No Easy Options for TransCanada After Keystone XL Rejection
TransCanada’s Keystone pipeline facilities in Hardisty, Alta., where oilsands crude was to have begun its journey along Keystone XL. (The Canadian Press/Jeff McIntosh)
The Canadian Press
11/11/2015
Updated:
11/13/2015

CALGARY—Immediately after U.S. President Barack Obama denied a permit for the Keystone XL pipeline, TransCanada Corp. vowed to review all of its options.

Unfortunately for the Calgary-based company, none of those options are quick, simple, or sure to succeed, according to a Washington, D.C., lawyer who at one time dealt with energy issues at the U.S. Department of Justice.

“There’s not much anyone can do to reverse the decision practically or legally in the short term,” said Jim Rubin, now a partner at Dorsey & Whitney.

The one possibility TransCanada raised in its statement on Friday, Nov. 6, was filing for a new permit to ship oilsands crude across the border.

That’s a non-starter as long as Obama is in the White House, said Rubin. Same story if the Democrats win the 2016 election, given the front-runners for the nomination have come out against the project.

The best hope, said Rubin, is for TransCanada to bide its time and see if the Republicans take power in 2017.

The rejection came when it did because a “perfect storm” of factors happened to coincide, said Rubin.

Oil prices are low, so Americans weren’t grumbling about pump prices. A new Canadian prime minister came to power who, while supportive of Keystone XL, has not been as aggressive as his predecessor. And then there are the U.N. climate talks coming up a few weeks from now in Paris.

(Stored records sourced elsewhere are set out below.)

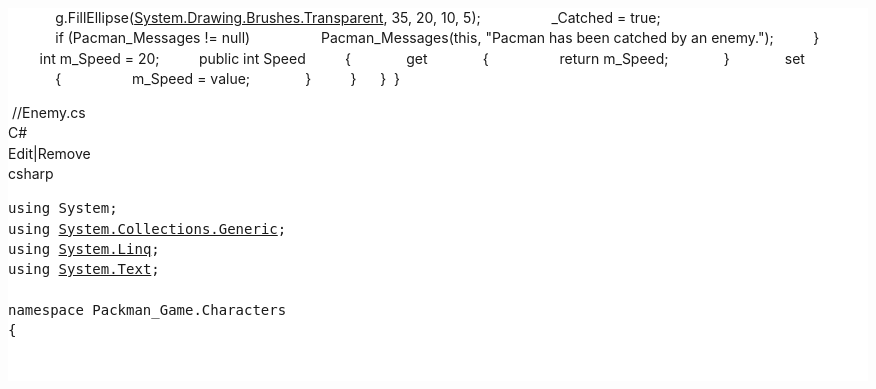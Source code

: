 &nbsp;&nbsp;&nbsp;&nbsp;&nbsp;&nbsp;&nbsp;&nbsp;&nbsp;&nbsp;&nbsp;&nbsp;g.FillEllipse(<a class="libraryLink" href="http://msdn.microsoft.com/en-US/library/System.Drawing.Brushes.Transparent.aspx" target="_blank" title="Auto generated link to System.Drawing.Brushes.Transparent">System.Drawing.Brushes.Transparent</a>,&nbsp;<span class="cs__number">35</span>,&nbsp;<span class="cs__number">20</span>,&nbsp;<span class="cs__number">10</span>,&nbsp;<span class="cs__number">5</span>);&nbsp;
&nbsp;
&nbsp;
&nbsp;&nbsp;&nbsp;&nbsp;&nbsp;&nbsp;&nbsp;&nbsp;&nbsp;&nbsp;&nbsp;&nbsp;_Catched&nbsp;=&nbsp;<span class="cs__keyword">true</span>;&nbsp;
&nbsp;
&nbsp;&nbsp;&nbsp;&nbsp;&nbsp;&nbsp;&nbsp;&nbsp;&nbsp;&nbsp;&nbsp;&nbsp;<span class="cs__keyword">if</span>&nbsp;(Pacman_Messages&nbsp;!=&nbsp;<span class="cs__keyword">null</span>)&nbsp;
&nbsp;&nbsp;&nbsp;&nbsp;&nbsp;&nbsp;&nbsp;&nbsp;&nbsp;&nbsp;&nbsp;&nbsp;&nbsp;&nbsp;&nbsp;&nbsp;Pacman_Messages(<span class="cs__keyword">this</span>,&nbsp;<span class="cs__string">&quot;Pacman&nbsp;has&nbsp;been&nbsp;catched&nbsp;by&nbsp;an&nbsp;enemy.&quot;</span>);&nbsp;
&nbsp;&nbsp;&nbsp;&nbsp;&nbsp;&nbsp;&nbsp;&nbsp;}&nbsp;
&nbsp;
&nbsp;&nbsp;&nbsp;&nbsp;&nbsp;&nbsp;&nbsp;&nbsp;<span class="cs__keyword">int</span>&nbsp;m_Speed&nbsp;=&nbsp;<span class="cs__number">20</span>;&nbsp;
&nbsp;&nbsp;&nbsp;&nbsp;&nbsp;&nbsp;&nbsp;&nbsp;<span class="cs__keyword">public</span>&nbsp;<span class="cs__keyword">int</span>&nbsp;Speed&nbsp;
&nbsp;&nbsp;&nbsp;&nbsp;&nbsp;&nbsp;&nbsp;&nbsp;{&nbsp;
&nbsp;&nbsp;&nbsp;&nbsp;&nbsp;&nbsp;&nbsp;&nbsp;&nbsp;&nbsp;&nbsp;&nbsp;<span class="cs__keyword">get</span>&nbsp;
&nbsp;&nbsp;&nbsp;&nbsp;&nbsp;&nbsp;&nbsp;&nbsp;&nbsp;&nbsp;&nbsp;&nbsp;{&nbsp;
&nbsp;&nbsp;&nbsp;&nbsp;&nbsp;&nbsp;&nbsp;&nbsp;&nbsp;&nbsp;&nbsp;&nbsp;&nbsp;&nbsp;&nbsp;&nbsp;<span class="cs__keyword">return</span>&nbsp;m_Speed;&nbsp;
&nbsp;&nbsp;&nbsp;&nbsp;&nbsp;&nbsp;&nbsp;&nbsp;&nbsp;&nbsp;&nbsp;&nbsp;}&nbsp;
&nbsp;&nbsp;&nbsp;&nbsp;&nbsp;&nbsp;&nbsp;&nbsp;&nbsp;&nbsp;&nbsp;&nbsp;<span class="cs__keyword">set</span>&nbsp;
&nbsp;&nbsp;&nbsp;&nbsp;&nbsp;&nbsp;&nbsp;&nbsp;&nbsp;&nbsp;&nbsp;&nbsp;{&nbsp;
&nbsp;&nbsp;&nbsp;&nbsp;&nbsp;&nbsp;&nbsp;&nbsp;&nbsp;&nbsp;&nbsp;&nbsp;&nbsp;&nbsp;&nbsp;&nbsp;m_Speed&nbsp;=&nbsp;<span class="cs__keyword">value</span>;&nbsp;
&nbsp;&nbsp;&nbsp;&nbsp;&nbsp;&nbsp;&nbsp;&nbsp;&nbsp;&nbsp;&nbsp;&nbsp;}&nbsp;
&nbsp;&nbsp;&nbsp;&nbsp;&nbsp;&nbsp;&nbsp;&nbsp;}&nbsp;
&nbsp;&nbsp;&nbsp;&nbsp;}&nbsp;
}&nbsp;
</pre>
</div>
</div>
</div>
<div class="endscriptcode">&nbsp;//Enemy.cs</div>
<div class="endscriptcode">
<div class="scriptcode">
<div class="pluginEditHolder" pluginCommand="mceScriptCode">
<div class="title"><span>C#</span></div>
<div class="pluginLinkHolder"><span class="pluginEditHolderLink">Edit</span>|<span class="pluginRemoveHolderLink">Remove</span></div>
<span class="hidden">csharp</span>

<div class="preview">
<pre class="csharp"><span class="cs__keyword">using</span>&nbsp;System;&nbsp;
<span class="cs__keyword">using</span>&nbsp;<a class="libraryLink" href="http://msdn.microsoft.com/en-US/library/System.Collections.Generic.aspx" target="_blank" title="Auto generated link to System.Collections.Generic">System.Collections.Generic</a>;&nbsp;
<span class="cs__keyword">using</span>&nbsp;<a class="libraryLink" href="http://msdn.microsoft.com/en-US/library/System.Linq.aspx" target="_blank" title="Auto generated link to System.Linq">System.Linq</a>;&nbsp;
<span class="cs__keyword">using</span>&nbsp;<a class="libraryLink" href="http://msdn.microsoft.com/en-US/library/System.Text.aspx" target="_blank" title="Auto generated link to System.Text">System.Text</a>;&nbsp;
&nbsp;
<span class="cs__keyword">namespace</span>&nbsp;Packman_Game.Characters&nbsp;
{&nbsp;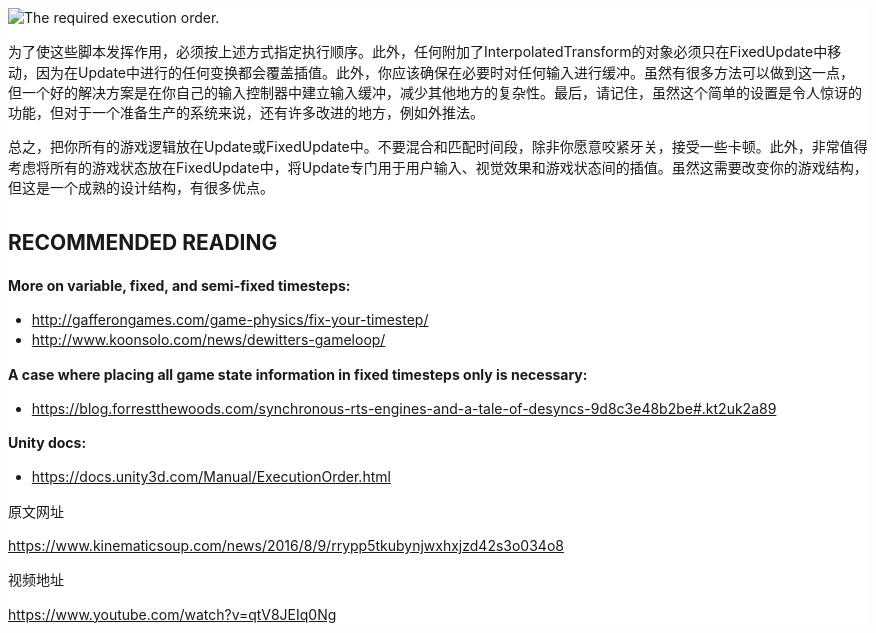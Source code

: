    ![The required execution order.](https://images.squarespace-cdn.com/content/v1/525ed7ade4b0924d2f499223/1470771300766-IQLQSALS873RMD1K7EKN/image-asset.png?format=500w)

为了使这些脚本发挥作用，必须按上述方式指定执行顺序。此外，任何附加了InterpolatedTransform的对象必须只在FixedUpdate中移动，因为在Update中进行的任何变换都会覆盖插值。此外，你应该确保在必要时对任何输入进行缓冲。虽然有很多方法可以做到这一点，但一个好的解决方案是在你自己的输入控制器中建立输入缓冲，减少其他地方的复杂性。最后，请记住，虽然这个简单的设置是令人惊讶的功能，但对于一个准备生产的系统来说，还有许多改进的地方，例如外推法。

总之，把你所有的游戏逻辑放在Update或FixedUpdate中。不要混合和匹配时间段，除非你愿意咬紧牙关，接受一些卡顿。此外，非常值得考虑将所有的游戏状态放在FixedUpdate中，将Update专门用于用户输入、视觉效果和游戏状态间的插值。虽然这需要改变你的游戏结构，但这是一个成熟的设计结构，有很多优点。

## RECOMMENDED READING

**More on variable, fixed, and semi-fixed timesteps:** 

- http://gafferongames.com/game-physics/fix-your-timestep/
- http://www.koonsolo.com/news/dewitters-gameloop/

**A case where placing all game state information in fixed timesteps only is necessary:**

- https://blog.forrestthewoods.com/synchronous-rts-engines-and-a-tale-of-desyncs-9d8c3e48b2be#.kt2uk2a89

**Unity docs:**

- https://docs.unity3d.com/Manual/ExecutionOrder.html

原文网址

https://www.kinematicsoup.com/news/2016/8/9/rrypp5tkubynjwxhxjzd42s3o034o8

视频地址

https://www.youtube.com/watch?v=qtV8JEIq0Ng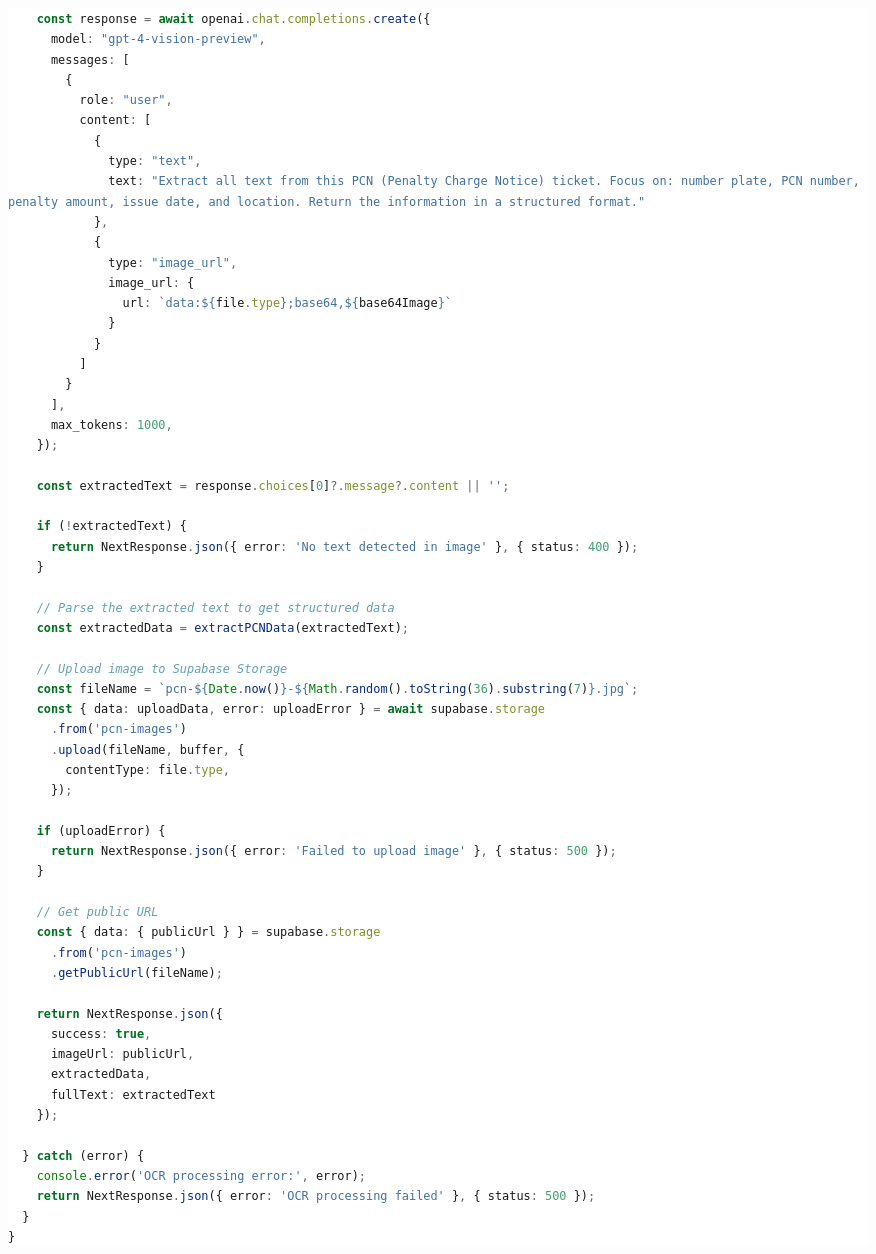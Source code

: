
 ```typescript
    const response = await openai.chat.completions.create({
      model: "gpt-4-vision-preview",
      messages: [
        {
          role: "user",
          content: [
            {
              type: "text",
              text: "Extract all text from this PCN (Penalty Charge Notice) ticket. Focus on: number plate, PCN number, penalty amount, issue date, and location. Return the information in a structured format."
            },
            {
              type: "image_url",
              image_url: {
                url: `data:${file.type};base64,${base64Image}`
              }
            }
          ]
        }
      ],
      max_tokens: 1000,
    });

    const extractedText = response.choices[0]?.message?.content || '';
    
    if (!extractedText) {
      return NextResponse.json({ error: 'No text detected in image' }, { status: 400 });
    }

    // Parse the extracted text to get structured data
    const extractedData = extractPCNData(extractedText);

    // Upload image to Supabase Storage
    const fileName = `pcn-${Date.now()}-${Math.random().toString(36).substring(7)}.jpg`;
    const { data: uploadData, error: uploadError } = await supabase.storage
      .from('pcn-images')
      .upload(fileName, buffer, {
        contentType: file.type,
      });

    if (uploadError) {
      return NextResponse.json({ error: 'Failed to upload image' }, { status: 500 });
    }

    // Get public URL
    const { data: { publicUrl } } = supabase.storage
      .from('pcn-images')
      .getPublicUrl(fileName);

    return NextResponse.json({
      success: true,
      imageUrl: publicUrl,
      extractedData,
      fullText: extractedText
    });

  } catch (error) {
    console.error('OCR processing error:', error);
    return NextResponse.json({ error: 'OCR processing failed' }, { status: 500 });
  }
}

```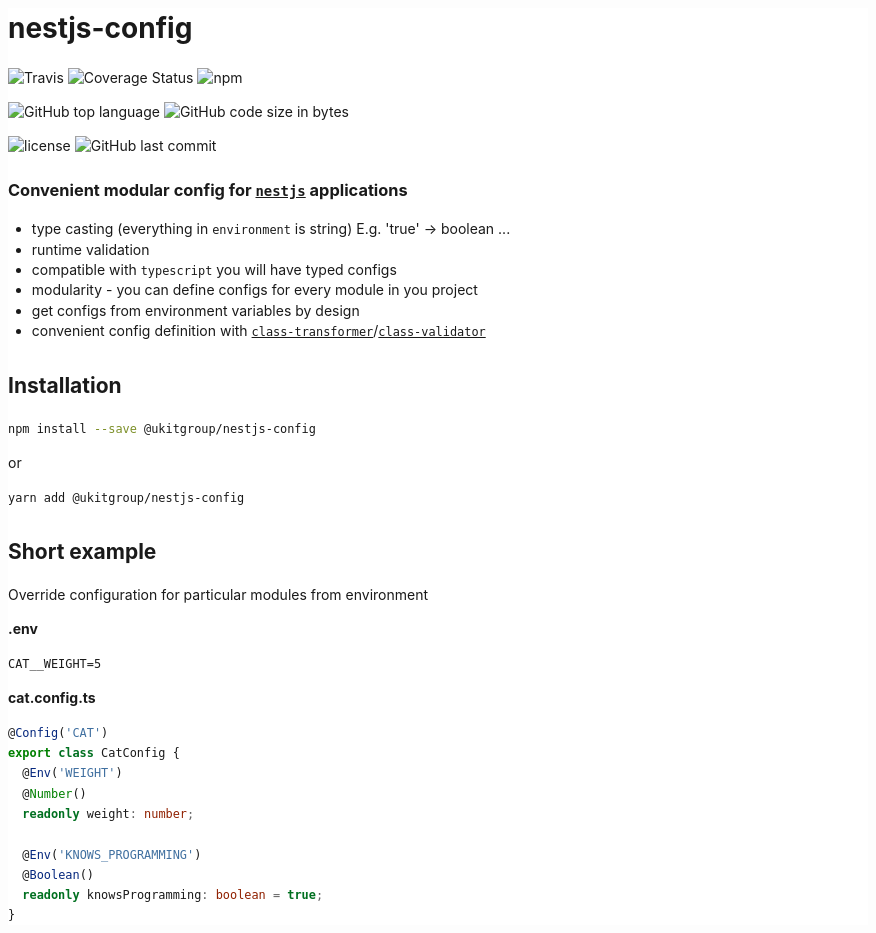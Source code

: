 # nestjs-config

![Travis](https://img.shields.io/travis/ukitgroup/nestjs-config/master.svg?style=flat-square)
![Coverage Status](https://coveralls.io/repos/github/ukitgroup/nestjs-config/badge.svg?branch=master)
![npm](https://img.shields.io/npm/v/@ukitgroup/nestjs-config.svg?style=flat-square)

![GitHub top language](https://img.shields.io/github/languages/top/ukitgroup/nestjs-config.svg?style=flat-square)
![GitHub code size in bytes](https://img.shields.io/github/languages/code-size/ukitgroup/nestjs-config.svg?style=flat-square)

![license](https://img.shields.io/github/license/ukitgroup/nestjs-config.svg?style=flat-square)
![GitHub last commit](https://img.shields.io/github/last-commit/ukitgroup/nestjs-config.svg?style=flat-square)

### Convenient modular config for [`nestjs`](https://github.com/nestjs/nest) applications

- type casting (everything in `environment` is string) E.g. 'true' -> boolean ...
- runtime validation
- compatible with `typescript` you will have typed configs
- modularity - you can define configs for every module in you project
- get configs from environment variables by design
- convenient config definition with [`class-transformer`](https://github.com/ukitgroup/class-transformer)/[`class-validator`](https://github.com/typestack/class-validator)

## Installation

```bash
npm install --save @ukitgroup/nestjs-config
```

or

```bash
yarn add @ukitgroup/nestjs-config
```

## Short example

Override configuration for particular modules from environment

**.env**

```text
CAT__WEIGHT=5
```

**cat.config.ts**

```typescript
@Config('CAT')
export class CatConfig {
  @Env('WEIGHT')
  @Number()
  readonly weight: number;

  @Env('KNOWS_PROGRAMMING')
  @Boolean()
  readonly knowsProgramming: boolean = true;
}
```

Rubin said there could be a congressional push to change the permit process, which gives the president ultimate say over cross-border infrastructure and the State Department oversight of the review.

But again, said Rubin, that’s unlikely to fly until after the next election—if at all.

“We would have to have a Congress capable of passing legislation and a president willing to sign it. Right now, [we] have neither,” he said.

 

Oil Has to Be Moved

Afolabi Ogunnaike, a Houston-based analyst at consulting firm Wood Mackenzie, had already been expecting Keystone XL’s startup to be pushed past 2020. Now the pressure is on the other three big pipelines out of Alberta to proceed—Energy East to the Atlantic and Northern Gateway and the Trans Mountain Expansion to the Pacific. The latter seems the most likely to succeed, he said.

TransCanada may look at building pipe along the same route of its existing Keystone network, which has been delivering crude to the Midwest since 2010, Oklahoma since 2011, and the Gulf Coast since early 2014. The XL segment would have offered a more direct path from the border via Montana, South Dakota, and Nebraska.

“It may be something that they will be looking to do now as they’re going back to the drawing board, to really figure out, ‘OK—do we really focus more of our energy on Energy East or do we still try and push on KXL,’” said Ogunnaike.

“Maybe they will pursue all of the above. Because one thing is clear: Alberta needs more takeaway capacity.”